[[ Records provided open ]]

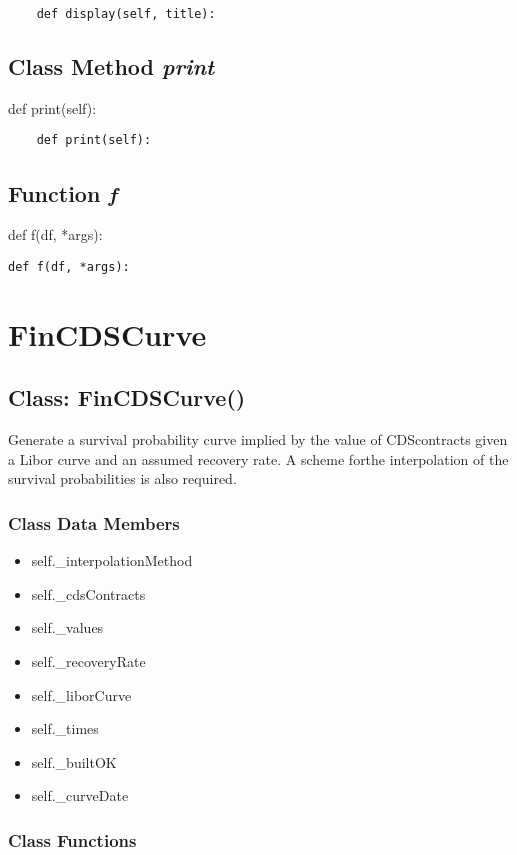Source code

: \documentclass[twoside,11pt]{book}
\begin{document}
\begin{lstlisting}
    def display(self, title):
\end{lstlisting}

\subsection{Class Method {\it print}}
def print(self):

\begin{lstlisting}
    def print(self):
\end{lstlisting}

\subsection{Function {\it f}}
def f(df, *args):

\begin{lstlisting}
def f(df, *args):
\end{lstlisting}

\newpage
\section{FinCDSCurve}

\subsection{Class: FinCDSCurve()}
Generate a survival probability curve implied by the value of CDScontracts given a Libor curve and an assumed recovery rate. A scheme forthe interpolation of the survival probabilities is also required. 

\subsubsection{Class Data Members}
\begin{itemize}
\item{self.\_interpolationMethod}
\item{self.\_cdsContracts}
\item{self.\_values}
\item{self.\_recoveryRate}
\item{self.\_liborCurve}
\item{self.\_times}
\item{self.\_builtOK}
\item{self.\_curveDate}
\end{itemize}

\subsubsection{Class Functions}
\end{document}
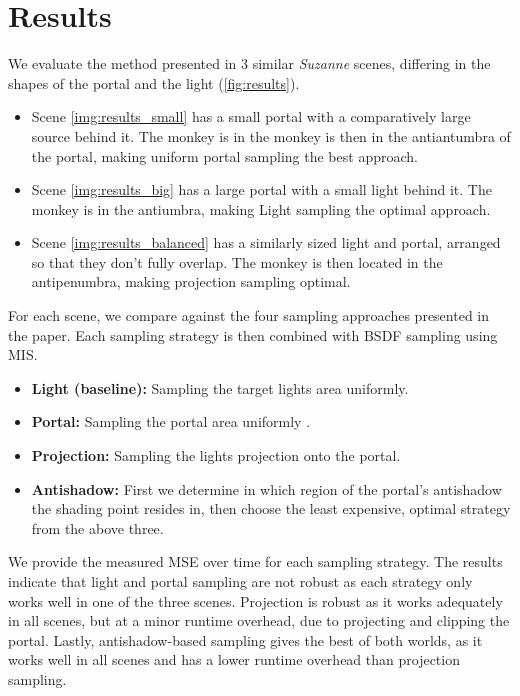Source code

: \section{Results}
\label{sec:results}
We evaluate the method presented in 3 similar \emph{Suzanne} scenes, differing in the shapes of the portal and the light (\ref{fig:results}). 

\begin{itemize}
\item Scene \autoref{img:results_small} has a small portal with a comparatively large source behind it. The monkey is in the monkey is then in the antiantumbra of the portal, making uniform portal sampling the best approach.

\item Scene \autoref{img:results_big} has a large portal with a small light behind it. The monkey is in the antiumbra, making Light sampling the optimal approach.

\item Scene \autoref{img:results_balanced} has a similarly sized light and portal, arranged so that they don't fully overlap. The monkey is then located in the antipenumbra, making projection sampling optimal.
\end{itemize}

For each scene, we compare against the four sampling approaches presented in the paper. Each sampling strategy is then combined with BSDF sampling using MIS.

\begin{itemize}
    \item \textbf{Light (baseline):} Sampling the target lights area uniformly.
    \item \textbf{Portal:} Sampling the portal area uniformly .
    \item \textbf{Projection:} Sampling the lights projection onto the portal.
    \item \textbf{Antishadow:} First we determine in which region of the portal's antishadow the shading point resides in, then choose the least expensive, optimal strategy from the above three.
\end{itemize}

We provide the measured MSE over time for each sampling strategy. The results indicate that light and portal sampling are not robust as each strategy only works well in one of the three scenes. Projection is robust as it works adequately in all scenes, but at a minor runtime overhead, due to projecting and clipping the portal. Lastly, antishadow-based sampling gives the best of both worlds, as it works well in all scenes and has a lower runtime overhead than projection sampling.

[[ Records provided closed ]]
[[ Records provided open ]]

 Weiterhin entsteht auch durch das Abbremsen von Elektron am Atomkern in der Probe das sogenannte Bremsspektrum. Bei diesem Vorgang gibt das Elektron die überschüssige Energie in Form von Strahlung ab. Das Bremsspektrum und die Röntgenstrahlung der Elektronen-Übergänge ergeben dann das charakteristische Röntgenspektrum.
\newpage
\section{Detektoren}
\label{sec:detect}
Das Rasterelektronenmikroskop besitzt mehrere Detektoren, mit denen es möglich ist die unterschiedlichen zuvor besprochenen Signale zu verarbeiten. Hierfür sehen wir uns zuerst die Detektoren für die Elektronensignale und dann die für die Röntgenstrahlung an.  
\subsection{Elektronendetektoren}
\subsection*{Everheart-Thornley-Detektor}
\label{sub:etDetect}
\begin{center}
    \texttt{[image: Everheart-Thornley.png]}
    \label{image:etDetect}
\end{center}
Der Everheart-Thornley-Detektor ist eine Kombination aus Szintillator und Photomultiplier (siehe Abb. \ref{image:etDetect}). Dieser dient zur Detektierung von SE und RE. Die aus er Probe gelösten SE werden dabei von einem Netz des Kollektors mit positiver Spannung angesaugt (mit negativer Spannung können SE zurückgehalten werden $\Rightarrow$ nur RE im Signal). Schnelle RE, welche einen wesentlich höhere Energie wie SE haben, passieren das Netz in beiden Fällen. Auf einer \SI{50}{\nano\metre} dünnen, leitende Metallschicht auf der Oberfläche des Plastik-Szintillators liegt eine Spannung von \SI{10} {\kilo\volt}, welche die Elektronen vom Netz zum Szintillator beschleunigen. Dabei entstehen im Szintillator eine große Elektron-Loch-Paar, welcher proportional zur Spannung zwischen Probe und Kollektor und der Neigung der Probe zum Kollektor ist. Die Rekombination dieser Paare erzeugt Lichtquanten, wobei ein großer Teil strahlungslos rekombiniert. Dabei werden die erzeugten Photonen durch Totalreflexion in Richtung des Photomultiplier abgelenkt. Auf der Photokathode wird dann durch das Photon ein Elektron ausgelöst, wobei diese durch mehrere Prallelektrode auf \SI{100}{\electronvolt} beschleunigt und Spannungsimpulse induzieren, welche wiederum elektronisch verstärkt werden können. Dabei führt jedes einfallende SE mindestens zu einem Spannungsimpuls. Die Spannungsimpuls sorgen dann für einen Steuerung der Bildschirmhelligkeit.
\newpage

[[ Records provided closed ]]

Your objective →
Scan the material line by line and report each one that contains "FinCDSCurve".

Response to this task →
\section{FinCDSCurve}
\subsection{Class: FinCDSCurve()}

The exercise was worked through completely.